Step 4: Define ClickHouse Table Schema
Based on the data format from Clockify, create a table in ClickHouse with an appropriate schema. Use the `CREATE TABLE` command to define columns that match the data types and structure of your Clockify data. For example:
```sql
CREATE TABLE clockify_entries (
id String,
project String,
task String,
start_time DateTime,
end_time DateTime,
duration UInt32
) ENGINE = MergeTree() ORDER BY id;
```
Step 5: Transform Data for ClickHouse
If your data needs transformation (e.g., converting timestamps to a different format or calculating additional fields), perform these operations using a scripting language like Python or a spreadsheet tool. Ensure that the transformed data is saved in a format compatible with ClickHouse, such as CSV.

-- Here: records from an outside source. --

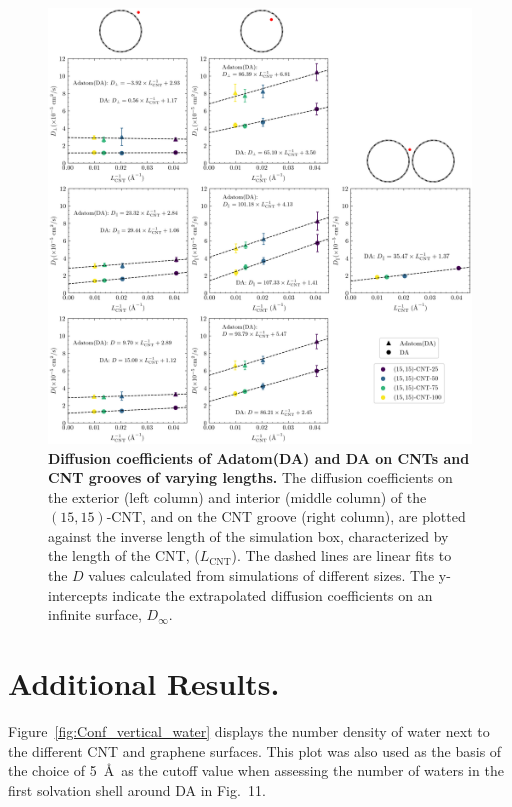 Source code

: \documentclass[journal=jpcbfk, layout=twocolumn, manuscript=article]{achemso}
\begin{document}
\begin{figure}[h]
    \centering
    \includegraphics[width=\textwidth]{Figures/finite_size_work/finite_size_work.png}
    \caption{\textbf{Diffusion coefficients of Adatom(DA) and DA on CNTs and CNT grooves of varying lengths.} The diffusion coefficients on the exterior (left column) and interior (middle column) of the $(15,15)$-CNT, and on the CNT groove (right column), are plotted against the inverse length of the simulation box, characterized by the length of the CNT, ($L_\mathrm{CNT}$). The dashed lines are linear fits to the $D$ values calculated from simulations of different sizes. The y-intercepts indicate the extrapolated diffusion coefficients on an infinite surface, $D_\infty$.
    }
    \label{fig:Tech_boxsize_calibration}
\end{figure}

\section{Additional Results.}

Figure~\ref{fig:Conf_vertical_water} displays the number density of water next to the different CNT and graphene surfaces. This plot was also used as the basis of the choice of 5~\AA\ as the cutoff value when assessing the number of waters in the first solvation shell around DA in Fig.~11.
\end{document}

Step 6: Import Data into ClickHouse
Use the `clickhouse-client` command to import the CSV data into ClickHouse. The command will look something like this:
```sh
clickhouse-client --query="INSERT INTO clockify_entries FORMAT CSV" < path_to_your_data.csv
```
Ensure that the CSV file follows the same order of columns as your ClickHouse table schema.
Step 7: Verify Data Integrity
After importing the data, verify its integrity by running queries on the ClickHouse database. Check for discrepancies, such as missing entries or incorrect data types. Use queries like:
```sql
SELECT FROM clockify_entries LIMIT 10;
```
This step ensures that the data transfer was successful and that the data in ClickHouse matches the original data from Clockify. Adjust and re-import any data as necessary.
By following these steps, you can effectively move data from Clockify to ClickHouse without relying on third-party connectors or integrations.